Table of Contents
The painful Windows10 way
NOTE: (03/12/2018) Nicole Birgel in the fb forum suggested:
- do not to use “Quick Format”
- do a “Full Format”
- FB user Dean Le Blanc recently reported success with this method:
- https://www.facebook.com/groups/209280506324242/permalink/330439800874978/
I'm somewhat reluctant to share the Windows10 way of doing this, as I found it far too fiddly, and with so many steps, it increases the likelihood for making mistakes and accidentally trashing your hard-disk rather than fixing your USB stick!
Please consider the Use a 3rd party formatting tool approach rather than this, as I feel most people will find it far more straight forward.
Anyway, for what it's worth, here goes…
Initial Notes
- Windows has a GUI-based partitioning tool called “Disk Management”, but one drawback of it is that it does not permit the removal of volumes/partitions from removable-drives such as USB sticks.
- So for this 'volume/partition removal' step, I had to resort to a command-line tool called “diskpart”
- For the creation of new partitions on the USB stick, I jump back to the GUI-based “Disk Management” tool
Step1: Removing existing volume/partition from USB stick
- Click the “start” button and type “cmd.exe”
- Right-click it and select “Run as administrator”

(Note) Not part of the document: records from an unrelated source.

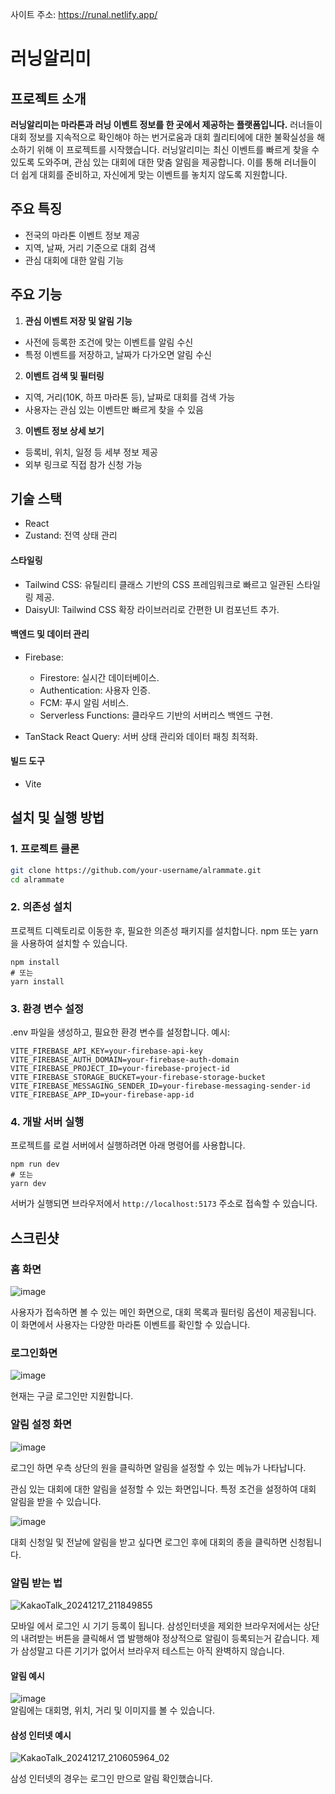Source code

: 사이트 주소: <a href="https://runal.netlify.app/" target="_blank" rel="noopener noreferrer">https://runal.netlify.app/</a>

# 러닝알리미

## 프로젝트 소개
**러닝알리미는 마라톤과 러닝 이벤트 정보를 한 곳에서 제공하는 플랫폼입니다.**
러너들이 대회 정보를 지속적으로 확인해야 하는 번거로움과 대회 퀄리티에에 대한 불확실성을 해소하기 위해 이 프로젝트를 시작했습니다. 러닝알리미는 최신 이벤트를 빠르게 찾을 수 있도록 도와주며, 관심 있는 대회에 대한 맞춤 알림을 제공합니다. 이를 통해 러너들이 더 쉽게 대회를 준비하고, 자신에게 맞는 이벤트를 놓치지 않도록 지원합니다.

## 주요 특징
- 전국의 마라톤 이벤트 정보 제공
- 지역, 날짜, 거리 기준으로 대회 검색
- 관심 대회에 대한 알림 기능

## 주요 기능
1. **관심 이벤트 저장 및 알림 기능**  
- 사전에 등록한 조건에 맞는 이벤트를 알림 수신
- 특정 이벤트를 저장하고, 날짜가 다가오면 알림 수신  

2. **이벤트 검색 및 필터링**  
- 지역, 거리(10K, 하프 마라톤 등), 날짜로 대회를 검색 가능  
- 사용자는 관심 있는 이벤트만 빠르게 찾을 수 있음  

3. **이벤트 정보 상세 보기**  
- 등록비, 위치, 일정 등 세부 정보 제공  
- 외부 링크로 직접 참가 신청 가능

## 기술 스택
- React
- Zustand: 전역 상태 관리
#### 스타일링
- Tailwind CSS: 유틸리티 클래스 기반의 CSS 프레임워크로 빠르고 일관된 스타일링 제공.
- DaisyUI: Tailwind CSS 확장 라이브러리로 간편한 UI 컴포넌트 추가.
#### 백엔드 및 데이터 관리
- Firebase:
  - Firestore: 실시간 데이터베이스.
  - Authentication: 사용자 인증.
  - FCM: 푸시 알림 서비스.
  - Serverless Functions: 클라우드 기반의 서버리스 백엔드 구현.

- TanStack React Query: 서버 상태 관리와 데이터 패칭 최적화.
#### 빌드 도구
- Vite

## 설치 및 실행 방법

### 1. 프로젝트 클론
```bash
git clone https://github.com/your-username/alrammate.git
cd alrammate
```
### 2. 의존성 설치
프로젝트 디렉토리로 이동한 후, 필요한 의존성 패키지를 설치합니다. npm 또는 yarn을 사용하여 설치할 수 있습니다.
```
npm install
# 또는
yarn install
```

### 3. 환경 변수 설정
.env 파일을 생성하고, 필요한 환경 변수를 설정합니다. 예시:

```
VITE_FIREBASE_API_KEY=your-firebase-api-key
VITE_FIREBASE_AUTH_DOMAIN=your-firebase-auth-domain
VITE_FIREBASE_PROJECT_ID=your-firebase-project-id
VITE_FIREBASE_STORAGE_BUCKET=your-firebase-storage-bucket
VITE_FIREBASE_MESSAGING_SENDER_ID=your-firebase-messaging-sender-id
VITE_FIREBASE_APP_ID=your-firebase-app-id
```

### 4. 개발 서버 실행
프로젝트를 로컬 서버에서 실행하려면 아래 명령어를 사용합니다.
```
npm run dev
# 또는
yarn dev
```
서버가 실행되면 브라우저에서 `http://localhost:5173` 주소로 접속할 수 있습니다.


## 스크린샷
### 홈 화면
![image](https://github.com/user-attachments/assets/8f550cf7-124a-49f8-a24f-7f3e9736db47)  

사용자가 접속하면 볼 수 있는 메인 화면으로, 대회 목록과 필터링 옵션이 제공됩니다. 이 화면에서 사용자는 다양한 마라톤 이벤트를 확인할 수 있습니다.

### 로그인화면
![image](https://github.com/user-attachments/assets/65c2c116-b9dd-48c0-a763-ea2128ff719a)  

현재는 구글 로그인만 지원합니다.

### 알림 설정 화면
![image](https://github.com/user-attachments/assets/c0245805-216b-427b-8fb4-debdd0a9454a)  

로그인 하면 우측 상단의 원을 클릭하면 알림을 설정할 수 있는 메뉴가 나타납니다.

관심 있는 대회에 대한 알림을 설정할 수 있는 화면입니다. 특정 조건을 설정하여 대회 알림을 받을 수 있습니다.

![image](https://github.com/user-attachments/assets/d3474133-8917-4363-9e4a-b5534346cdea)  

대회 신청일 및 전날에 알림을 받고 싶다면 로그인 후에 대회의 종을 클릭하면 신청됩니다.

### 알림 받는 법
![KakaoTalk_20241217_211849855](https://github.com/user-attachments/assets/f396724d-651e-47b7-ac87-8e58fd774374)  

모바일 에서 로그인 시 기기 등록이 됩니다. 삼성인터넷을 제외한 브라우저에서는 상단의 내려받는 버튼을 클릭해서 앱 발행해야 정상적으로 알림이 등록되는거 같습니다. 제가 삼성말고 다른 기기가 없어서 브라우저 테스트는 아직 완벽하지 않습니다.  

#### 알림 예시
![image](https://github.com/user-attachments/assets/26a2a127-80b8-45e1-a817-97506f66d5aa)  
알림에는 대회명, 위치, 거리 및 이미지를 볼 수 있습니다.  

#### 삼성 인터넷 예시
![KakaoTalk_20241217_210605964_02](https://github.com/user-attachments/assets/015282d5-c080-4071-a729-72092e43a79f)

삼성 인터넷의 경우는 로그인 만으로 알림 확인했습니다.
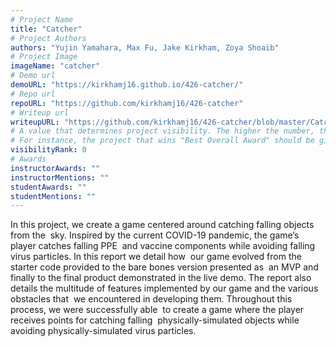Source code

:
 ```yaml
---
# Project Name
title: "Catcher"
# Project Authors
authors: "Yujin Yamahara, Max Fu, Jake Kirkham, Zoya Shoaib"
# Project Image
imageName: "catcher"
# Demo url
demoURL: "https://kirkhamj16.github.io/426-catcher/"
# Repo url
repoURL: "https://github.com/kirkhamj16/426-catcher"
# Writeup url
writeupURL: "https://github.com/kirkhamj16/426-catcher/blob/master/Catcher%20Writeup.pdf"
# A value that determines project visibility. The higher the number, the closer it will appear to the top
# For instance, the project that wins "Best Overall Award" should be given the highest visibilityRank
visibilityRank: 0
# Awards
instructorAwards: ""
instructorMentions: ""
studentAwards: ""
studentMentions: ""
---
```

In this project, we create a game centered around catching falling objects from the  sky. Inspired by the current COVID-19 pandemic, the game’s player catches falling PPE  and vaccine components while avoiding falling virus particles. In this report we detail how  our game evolved from the starter code provided to the bare bones version presented as  an MVP and finally to the final product demonstrated in the live demo. The report also  details the multitude of features implemented by our game and the various obstacles that  we encountered in developing them. Throughout this process, we were successfully able  to create a game where the player receives points for catching falling  physically-simulated objects while avoiding physically-simulated virus particles.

- Run the command diskpart
- Do the list disk command to assess which disk equates to your USB stick
Disk ### Status Size Free Dyn Gpt -------- ------------- ------- ------- --- --- Disk 0 Online 238 GB 0 B * Disk 1 Online 15 GB 0 B
- Ok, for me, I know my USB stick is about 16GB, so I know it is Disk 1
- So I type “select disk 1”
- Next, I need to figure out which partition I want to delete
- So I type “list volume”
Volume ### Ltr Label Fs Type Size Status Info ---------- --- ----------- ----- ---------- ------- --------- -------- Volume 0 C Windows NTFS Partition 195 GB Healthy Boot Volume 1 D LENOVO NTFS Partition 25 GB Healthy Volume 2 SYSTEM_DRV FAT32 Partition 260 MB Healthy System Volume 3 WINRE_DRV NTFS Partition 1000 MB Healthy Hidden Volume 4 LENOVO_PART NTFS Partition 15 GB Healthy Hidden * Volume 5 NEW VOLUME FAT32 Removable 15 GB Healthy
- I think it is Volume 5, as that is 15GB… But I'd like to be more confident of that…
- So I type “select volume 5”
- Then I type “detail volume”
Disk ### Status Size Free Dyn Gpt -------- ------------- ------- ------- --- --- * Disk 1 Online 15 GB 0 B Read-only : No Hidden : No No Default Drive Letter: No Shadow Copy : No Offline : No BitLocker Encrypted : No Installable : Yes Volume Capacity : 15 GB Volume Free Space : 15 GB
- Aah good, I get some assurance early on that Volume 5 exists on Disk 1, my USB stick!
- Now to delete this volume, I type “clean” (WARNING: be 100% sure you've selected the correct volume, as this will delete it!!)
Ok, I've now successfully deleted the sole partition off my USB stick.
Step2: Adding a simple partition via 'Disk Management' tool
- Click the “start” button and open the “Disk Management” by right-clicking and “Run as administrator”
- The USB stick's drive space should now show as being “Unallocated”
- Now right-click Disk1 and do “New Simple Volume…”
- A wizard appears, I click “Next”
- I accept the suggested volume-size and click “Next”
- I accept the default drive-letter and click “Next”
- I change from “
NTFS” to “FAT32” and click “Next”
I am then finally rewarded with a single-partition FAT32 drive containing an MBR (confirmed via dd+hexdump).
Once the format is complete, copy your “THEC64-drive8.d64” file across and try it on your c64 mini.